Rubén hablaba del hecho de juzgar. El chismorreo no es más que otro nombre de los juicios de valor. Con el poder del chismorreo nosotros vencemos nuestro instinto, dominamos nuestra naturaleza biológica y nos convertimos en mejores personas. El poder del chismorreo es inmenso en nuestras vidas porque nuestras vidas están expuestas como un patio bañado por el sol. Hay una viuda entre nosotros, se llama Fruma Rominov, que está inundada por el chismorreo. Ella juzga con gran severidad, pero se debe a su sangre ardiente. Aquellos de nosotros que teman su lengua viperina están obligados a vencer sus debilidades. Pero nosotros juzgamos a la viuda, la acusamos de un exceso de acritud y ponemos en duda su fidelidad a los ideales del kibutz. Por tanto, Fruma Rominov se ve obligada a dominar su instinto y a evitar hablar con una malicia exagerada. Ahí tienen un ejemplo que ilustra la imagen del río y los guijarros. El chismorreo se considera un defecto. Entre nosotros, tiene también el propósito de arreglar el mundo.

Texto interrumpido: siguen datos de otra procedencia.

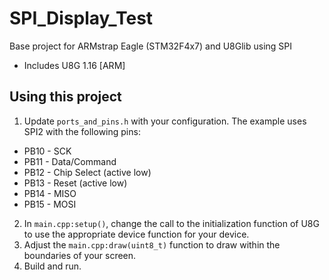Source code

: # SPI_Display_Test
Base project for ARMstrap Eagle (STM32F4x7) and U8Glib using SPI
* Includes U8G 1.16 [ARM]

## Using this project
1. Update `ports_and_pins.h` with your configuration. The example uses SPI2 with the following pins:
 * PB10 - SCK
 * PB11 - Data/Command 
 * PB12 - Chip Select (active low)
 * PB13 - Reset (active low)
 * PB14 - MISO
 * PB15 - MOSI
2. In `main.cpp:setup()`, change the call to the initialization function of U8G to use the appropriate device function for your device.
3. Adjust the `main.cpp:draw(uint8_t)` function to draw within the boundaries of your screen.
4. Build and run.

Tras su matrimonio con su primo Izak Hamburger, Eva se instaló con su nuevo marido en Múnich y lo ayudó en sus negocios de entretenimiento. Las noticias que nos llegaban de allí indirectamente hablaban de que se había descubierto en ella un inesperado potencial. Nuestra fiable fuente de información, que pronto revelaremos, añadía que su exquisito gusto le había conferido al cabaret de Berger y Hamburger un carácter muy especial. Los clientes afluían al local atraídos por unos entretenimientos poco habituales que capturaban la imaginación. La decencia nos impide hablar de ellos.
Eva siempre había tenido una actitud práctica y un talante enérgico, así como una brillante imaginación que anhelaba exteriorizarse en algún tipo de manifestación artística. Esa clase de combinaciones, cuando se encuentran en una esposa fiel, son una droga que estimula al marido inteligente. Y Eva Hamburger estaba dotada ya en la adolescencia de una belleza frágil, como la de un cervatillo.
Hace mucho tiempo, Eva copiaba los primeros poemas de Rubén con su caligrafía inclinada. Coleccionaba en un álbum especial los recortes de prensa, de los periódicos del movimiento kibutziano, donde fueron publicados los primeros poemas. Decoró el álbum con delicados dibujos a lápiz. Impregnaba todo lo que hacía de una cálida delicadeza. A pesar de su traición, no podemos olvidar el cariño y el buen gusto con que dirigía las reuniones del pequeño grupo de oyentes de música clásica de nuestro kibutz. Hasta que entró en ella un demonio.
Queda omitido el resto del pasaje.